### YOUR GOAL
The lines from the start of the records through the one containing "This list is most likely incomplete." are to be restated word for word; please include both ends.

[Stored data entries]
-----

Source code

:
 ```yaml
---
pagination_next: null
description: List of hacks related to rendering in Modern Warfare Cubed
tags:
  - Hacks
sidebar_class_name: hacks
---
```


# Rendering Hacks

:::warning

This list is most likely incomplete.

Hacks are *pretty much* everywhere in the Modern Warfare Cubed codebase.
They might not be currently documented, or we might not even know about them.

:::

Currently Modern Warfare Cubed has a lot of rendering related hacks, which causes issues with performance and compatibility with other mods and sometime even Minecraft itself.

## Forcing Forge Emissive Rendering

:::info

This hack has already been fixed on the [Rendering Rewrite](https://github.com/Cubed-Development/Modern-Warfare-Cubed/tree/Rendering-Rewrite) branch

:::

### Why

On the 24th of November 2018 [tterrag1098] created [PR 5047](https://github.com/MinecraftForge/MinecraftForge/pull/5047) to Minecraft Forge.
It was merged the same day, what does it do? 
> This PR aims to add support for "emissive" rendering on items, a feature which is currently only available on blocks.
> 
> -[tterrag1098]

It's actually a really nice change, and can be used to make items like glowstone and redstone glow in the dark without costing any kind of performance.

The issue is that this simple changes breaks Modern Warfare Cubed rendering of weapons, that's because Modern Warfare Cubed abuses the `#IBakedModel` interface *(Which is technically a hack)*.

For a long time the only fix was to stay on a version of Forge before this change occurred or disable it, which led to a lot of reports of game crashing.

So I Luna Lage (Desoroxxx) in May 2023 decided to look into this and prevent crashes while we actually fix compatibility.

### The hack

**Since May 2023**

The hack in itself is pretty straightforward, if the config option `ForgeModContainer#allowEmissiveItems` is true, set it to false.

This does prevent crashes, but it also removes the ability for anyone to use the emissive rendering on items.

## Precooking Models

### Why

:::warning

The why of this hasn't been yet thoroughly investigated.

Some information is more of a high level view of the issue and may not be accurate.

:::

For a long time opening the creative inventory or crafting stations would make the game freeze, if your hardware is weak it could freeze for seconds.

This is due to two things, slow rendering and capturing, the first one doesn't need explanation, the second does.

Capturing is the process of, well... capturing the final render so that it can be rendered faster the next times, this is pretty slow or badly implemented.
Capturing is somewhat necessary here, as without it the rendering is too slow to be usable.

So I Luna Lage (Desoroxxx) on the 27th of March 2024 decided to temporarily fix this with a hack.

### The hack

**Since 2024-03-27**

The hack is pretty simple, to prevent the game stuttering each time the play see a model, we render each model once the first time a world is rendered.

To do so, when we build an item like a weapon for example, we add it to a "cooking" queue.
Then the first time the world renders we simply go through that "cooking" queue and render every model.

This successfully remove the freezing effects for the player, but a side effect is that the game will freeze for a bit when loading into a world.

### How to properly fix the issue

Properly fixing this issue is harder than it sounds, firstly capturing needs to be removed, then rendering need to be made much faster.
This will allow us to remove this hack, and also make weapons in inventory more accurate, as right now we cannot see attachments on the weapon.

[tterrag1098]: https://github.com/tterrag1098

-----

### WRITTEN SOLUTION
Source code

:
 ```yaml
---
pagination_next: null
description: List of hacks related to rendering in Modern Warfare Cubed
tags:
  - Hacks
sidebar_class_name: hacks
---
```


# Rendering Hacks

:::warning

This list is most likely incomplete.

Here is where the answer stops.